- _Your objective_:
Your task is to filter the entries and copy every line containing the string "defined".

- _Records for processing_:

************

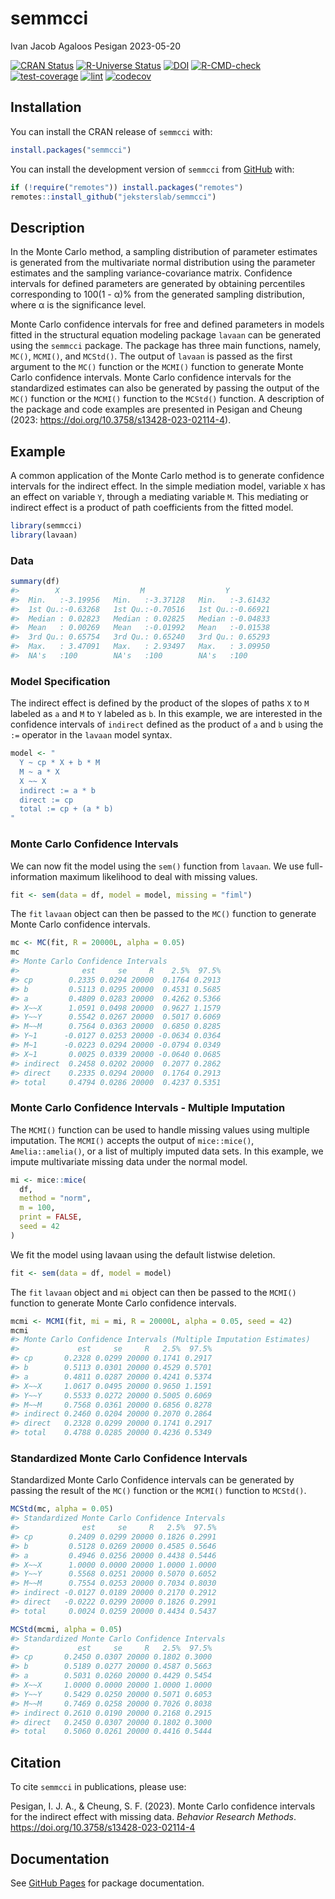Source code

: semmcci
================
Ivan Jacob Agaloos Pesigan
2023-05-20

<!-- README.md is generated from README.Rmd. Please edit that file -->
<!-- badges: start -->

[![CRAN
Status](https://www.r-pkg.org/badges/version/semmcci)](https://cran.r-project.org/package=semmcci)
[![R-Universe
Status](https://jeksterslab.r-universe.dev/badges/semmcci)](https://jeksterslab.r-universe.dev)
[![DOI](https://zenodo.org/badge/DOI/10.3758/s13428-023-02114-4.svg)](https://doi.org/10.3758/s13428-023-02114-4)
[![R-CMD-check](https://github.com/jeksterslab/semmcci/workflows/R-CMD-check/badge.svg)](https://github.com/jeksterslab/semmcci/actions)
[![test-coverage](https://github.com/jeksterslab/semmcci/actions/workflows/test-coverage.yaml/badge.svg)](https://github.com/jeksterslab/semmcci/actions/workflows/test-coverage.yaml)
[![lint](https://github.com/jeksterslab/semmcci/actions/workflows/lint.yaml/badge.svg)](https://github.com/jeksterslab/semmcci/actions/workflows/lint.yaml)
[![codecov](https://codecov.io/gh/jeksterslab/semmcci/branch/main/graph/badge.svg?token=KVLUET3DJ6)](https://codecov.io/gh/jeksterslab/semmcci)
<!-- badges: end -->

## Installation

You can install the CRAN release of `semmcci` with:

``` r
install.packages("semmcci")
```

You can install the development version of `semmcci` from
[GitHub](https://github.com/jeksterslab/semmcci) with:

``` r
if (!require("remotes")) install.packages("remotes")
remotes::install_github("jeksterslab/semmcci")
```

## Description

In the Monte Carlo method, a sampling distribution of parameter
estimates is generated from the multivariate normal distribution using
the parameter estimates and the sampling variance-covariance matrix.
Confidence intervals for defined parameters are generated by obtaining
percentiles corresponding to 100(1 - α)% from the generated sampling
distribution, where α is the significance level.

Monte Carlo confidence intervals for free and defined parameters in
models fitted in the structural equation modeling package `lavaan` can
be generated using the `semmcci` package. The package has three main
functions, namely, `MC()`, `MCMI()`, and `MCStd()`. The output of
`lavaan` is passed as the first argument to the `MC()` function or the
`MCMI()` function to generate Monte Carlo confidence intervals. Monte
Carlo confidence intervals for the standardized estimates can also be
generated by passing the output of the `MC()` function or the `MCMI()`
function to the `MCStd()` function. A description of the package and
code examples are presented in Pesigan and Cheung (2023:
<https://doi.org/10.3758/s13428-023-02114-4>).

## Example

A common application of the Monte Carlo method is to generate confidence
intervals for the indirect effect. In the simple mediation model,
variable `X` has an effect on variable `Y`, through a mediating variable
`M`. This mediating or indirect effect is a product of path coefficients
from the fitted model.

``` r
library(semmcci)
library(lavaan)
```

### Data

``` r
summary(df)
#>        X                  M                  Y           
#>  Min.   :-3.19956   Min.   :-3.37128   Min.   :-3.61432  
#>  1st Qu.:-0.63268   1st Qu.:-0.70516   1st Qu.:-0.66921  
#>  Median : 0.02823   Median : 0.02825   Median :-0.04833  
#>  Mean   : 0.00269   Mean   :-0.01992   Mean   :-0.01538  
#>  3rd Qu.: 0.65754   3rd Qu.: 0.65240   3rd Qu.: 0.65293  
#>  Max.   : 3.47091   Max.   : 2.93497   Max.   : 3.09950  
#>  NA's   :100        NA's   :100        NA's   :100
```

### Model Specification

The indirect effect is defined by the product of the slopes of paths `X`
to `M` labeled as `a` and `M` to `Y` labeled as `b`. In this example, we
are interested in the confidence intervals of `indirect` defined as the
product of `a` and `b` using the `:=` operator in the `lavaan` model
syntax.

``` r
model <- "
  Y ~ cp * X + b * M
  M ~ a * X
  X ~~ X
  indirect := a * b
  direct := cp
  total := cp + (a * b)
"
```

### Monte Carlo Confidence Intervals

We can now fit the model using the `sem()` function from `lavaan`. We
use full-information maximum likelihood to deal with missing values.

``` r
fit <- sem(data = df, model = model, missing = "fiml")
```

The `fit` `lavaan` object can then be passed to the `MC()` function to
generate Monte Carlo confidence intervals.

``` r
mc <- MC(fit, R = 20000L, alpha = 0.05)
mc
#> Monte Carlo Confidence Intervals
#>              est     se     R    2.5%  97.5%
#> cp        0.2335 0.0294 20000  0.1764 0.2913
#> b         0.5113 0.0295 20000  0.4531 0.5685
#> a         0.4809 0.0283 20000  0.4262 0.5366
#> X~~X      1.0591 0.0498 20000  0.9627 1.1579
#> Y~~Y      0.5542 0.0267 20000  0.5017 0.6069
#> M~~M      0.7564 0.0363 20000  0.6850 0.8285
#> Y~1      -0.0127 0.0253 20000 -0.0634 0.0364
#> M~1      -0.0223 0.0294 20000 -0.0794 0.0349
#> X~1       0.0025 0.0339 20000 -0.0640 0.0685
#> indirect  0.2458 0.0202 20000  0.2077 0.2862
#> direct    0.2335 0.0294 20000  0.1764 0.2913
#> total     0.4794 0.0286 20000  0.4237 0.5351
```

### Monte Carlo Confidence Intervals - Multiple Imputation

The `MCMI()` function can be used to handle missing values using
multiple imputation. The `MCMI()` accepts the output of `mice::mice()`,
`Amelia::amelia()`, or a list of multiply imputed data sets. In this
example, we impute multivariate missing data under the normal model.

``` r
mi <- mice::mice(
  df,
  method = "norm",
  m = 100,
  print = FALSE,
  seed = 42
)
```

We fit the model using lavaan using the default listwise deletion.

``` r
fit <- sem(data = df, model = model)
```

The `fit` `lavaan` object and `mi` object can then be passed to the
`MCMI()` function to generate Monte Carlo confidence intervals.

``` r
mcmi <- MCMI(fit, mi = mi, R = 20000L, alpha = 0.05, seed = 42)
mcmi
#> Monte Carlo Confidence Intervals (Multiple Imputation Estimates)
#>             est     se     R   2.5%  97.5%
#> cp       0.2328 0.0299 20000 0.1741 0.2917
#> b        0.5113 0.0301 20000 0.4529 0.5701
#> a        0.4811 0.0287 20000 0.4241 0.5374
#> X~~X     1.0617 0.0495 20000 0.9650 1.1591
#> Y~~Y     0.5533 0.0272 20000 0.5005 0.6069
#> M~~M     0.7568 0.0361 20000 0.6856 0.8278
#> indirect 0.2460 0.0204 20000 0.2070 0.2864
#> direct   0.2328 0.0299 20000 0.1741 0.2917
#> total    0.4788 0.0285 20000 0.4236 0.5349
```

### Standardized Monte Carlo Confidence Intervals

Standardized Monte Carlo Confidence intervals can be generated by
passing the result of the `MC()` function or the `MCMI()` function to
`MCStd()`.

``` r
MCStd(mc, alpha = 0.05)
#> Standardized Monte Carlo Confidence Intervals
#>              est     se     R   2.5%  97.5%
#> cp        0.2409 0.0299 20000 0.1826 0.2991
#> b         0.5128 0.0269 20000 0.4585 0.5646
#> a         0.4946 0.0256 20000 0.4438 0.5446
#> X~~X      1.0000 0.0000 20000 1.0000 1.0000
#> Y~~Y      0.5568 0.0251 20000 0.5070 0.6052
#> M~~M      0.7554 0.0253 20000 0.7034 0.8030
#> indirect -0.0127 0.0189 20000 0.2170 0.2912
#> direct   -0.0222 0.0299 20000 0.1826 0.2991
#> total     0.0024 0.0259 20000 0.4434 0.5437
```

``` r
MCStd(mcmi, alpha = 0.05)
#> Standardized Monte Carlo Confidence Intervals
#>             est     se     R   2.5%  97.5%
#> cp       0.2450 0.0307 20000 0.1802 0.3000
#> b        0.5189 0.0277 20000 0.4587 0.5663
#> a        0.5031 0.0260 20000 0.4429 0.5454
#> X~~X     1.0000 0.0000 20000 1.0000 1.0000
#> Y~~Y     0.5429 0.0250 20000 0.5071 0.6053
#> M~~M     0.7469 0.0258 20000 0.7026 0.8038
#> indirect 0.2610 0.0190 20000 0.2168 0.2915
#> direct   0.2450 0.0307 20000 0.1802 0.3000
#> total    0.5060 0.0261 20000 0.4416 0.5444
```

## Citation

To cite `semmcci` in publications, please use:

Pesigan, I. J. A., & Cheung, S. F. (2023). Monte Carlo confidence
intervals for the indirect effect with missing data. *Behavior Research
Methods*. <https://doi.org/10.3758/s13428-023-02114-4>

## Documentation

See [GitHub Pages](https://jeksterslab.github.io/semmcci/index.html) for
package documentation.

************

- _Solved exercise_:
Confidence intervals for defined parameters are generated by obtaining
Monte Carlo confidence intervals for free and defined parameters in
The indirect effect is defined by the product of the slopes of paths `X`
are interested in the confidence intervals of `indirect` defined as the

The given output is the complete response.